▸ **What the exercise asks**
Of the lines below, copy those that hold the word "power".

Source records:
== == ==
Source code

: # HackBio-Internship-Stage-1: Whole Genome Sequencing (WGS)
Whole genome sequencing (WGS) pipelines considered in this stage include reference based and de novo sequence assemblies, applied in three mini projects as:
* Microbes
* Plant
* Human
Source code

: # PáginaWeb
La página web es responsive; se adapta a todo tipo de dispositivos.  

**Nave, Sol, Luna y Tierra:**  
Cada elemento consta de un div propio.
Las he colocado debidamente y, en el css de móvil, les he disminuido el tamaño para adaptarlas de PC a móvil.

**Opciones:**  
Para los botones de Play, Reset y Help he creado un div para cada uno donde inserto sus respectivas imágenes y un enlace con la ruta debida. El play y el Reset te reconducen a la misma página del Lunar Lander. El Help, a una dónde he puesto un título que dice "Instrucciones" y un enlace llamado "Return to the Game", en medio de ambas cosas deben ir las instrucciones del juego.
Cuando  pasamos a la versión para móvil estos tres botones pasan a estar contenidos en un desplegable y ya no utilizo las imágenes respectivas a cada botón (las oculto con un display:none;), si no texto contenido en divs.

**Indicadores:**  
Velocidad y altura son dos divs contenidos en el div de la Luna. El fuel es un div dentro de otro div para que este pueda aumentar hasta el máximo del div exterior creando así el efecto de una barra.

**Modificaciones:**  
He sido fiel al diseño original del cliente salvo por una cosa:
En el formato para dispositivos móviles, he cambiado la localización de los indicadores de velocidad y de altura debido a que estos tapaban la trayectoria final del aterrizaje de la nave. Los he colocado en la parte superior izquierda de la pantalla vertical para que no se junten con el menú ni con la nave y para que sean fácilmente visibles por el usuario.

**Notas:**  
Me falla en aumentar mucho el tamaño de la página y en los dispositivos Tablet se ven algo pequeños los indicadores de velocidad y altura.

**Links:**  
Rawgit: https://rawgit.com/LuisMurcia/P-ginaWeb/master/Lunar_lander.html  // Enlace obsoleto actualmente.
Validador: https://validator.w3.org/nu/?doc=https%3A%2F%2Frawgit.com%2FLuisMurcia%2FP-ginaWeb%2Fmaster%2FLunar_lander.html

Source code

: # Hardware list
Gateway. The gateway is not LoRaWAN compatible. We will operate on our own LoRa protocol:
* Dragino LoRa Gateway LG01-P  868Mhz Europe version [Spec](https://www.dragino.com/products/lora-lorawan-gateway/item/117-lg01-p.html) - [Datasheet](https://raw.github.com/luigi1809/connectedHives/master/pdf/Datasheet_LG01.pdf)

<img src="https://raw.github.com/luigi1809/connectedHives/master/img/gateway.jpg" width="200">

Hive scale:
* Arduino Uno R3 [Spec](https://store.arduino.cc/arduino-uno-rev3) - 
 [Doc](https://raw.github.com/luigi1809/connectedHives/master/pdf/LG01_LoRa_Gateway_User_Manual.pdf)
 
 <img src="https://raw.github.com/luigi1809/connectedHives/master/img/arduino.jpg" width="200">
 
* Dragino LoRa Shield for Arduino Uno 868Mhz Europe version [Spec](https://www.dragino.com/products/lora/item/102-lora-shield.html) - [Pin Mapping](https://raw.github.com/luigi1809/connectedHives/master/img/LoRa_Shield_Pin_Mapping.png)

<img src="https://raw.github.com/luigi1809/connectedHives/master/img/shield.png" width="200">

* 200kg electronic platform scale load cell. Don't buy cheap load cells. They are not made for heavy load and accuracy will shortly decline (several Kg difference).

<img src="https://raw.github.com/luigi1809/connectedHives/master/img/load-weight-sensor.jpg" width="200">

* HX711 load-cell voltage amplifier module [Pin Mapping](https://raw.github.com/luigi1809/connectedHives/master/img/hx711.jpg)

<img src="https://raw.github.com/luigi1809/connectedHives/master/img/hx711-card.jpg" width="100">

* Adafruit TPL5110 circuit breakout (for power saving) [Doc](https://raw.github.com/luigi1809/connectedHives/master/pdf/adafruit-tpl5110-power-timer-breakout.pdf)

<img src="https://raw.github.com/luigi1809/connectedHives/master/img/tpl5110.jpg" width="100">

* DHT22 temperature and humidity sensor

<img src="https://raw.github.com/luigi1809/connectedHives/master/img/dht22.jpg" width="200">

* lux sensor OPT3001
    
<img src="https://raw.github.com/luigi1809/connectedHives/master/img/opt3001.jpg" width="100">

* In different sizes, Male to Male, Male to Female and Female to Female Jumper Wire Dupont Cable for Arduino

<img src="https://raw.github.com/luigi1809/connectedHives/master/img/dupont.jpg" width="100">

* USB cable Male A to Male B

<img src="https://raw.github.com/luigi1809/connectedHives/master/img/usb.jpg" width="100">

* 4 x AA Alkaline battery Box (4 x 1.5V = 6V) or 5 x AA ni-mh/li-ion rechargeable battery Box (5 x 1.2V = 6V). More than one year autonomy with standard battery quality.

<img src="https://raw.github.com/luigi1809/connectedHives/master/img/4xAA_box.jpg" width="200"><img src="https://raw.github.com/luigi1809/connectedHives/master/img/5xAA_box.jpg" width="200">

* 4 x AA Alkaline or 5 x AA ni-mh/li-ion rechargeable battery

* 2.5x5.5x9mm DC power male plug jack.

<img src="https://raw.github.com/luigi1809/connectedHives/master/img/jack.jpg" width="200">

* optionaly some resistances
== == ==
▸ **The answer**
* Adafruit TPL5110 circuit breakout (for power saving) [Doc](https://raw.github.com/luigi1809/connectedHives/master/pdf/adafruit-tpl5110-power-timer-breakout.pdf)
* 2.5x5.5x9mm DC power male plug jack.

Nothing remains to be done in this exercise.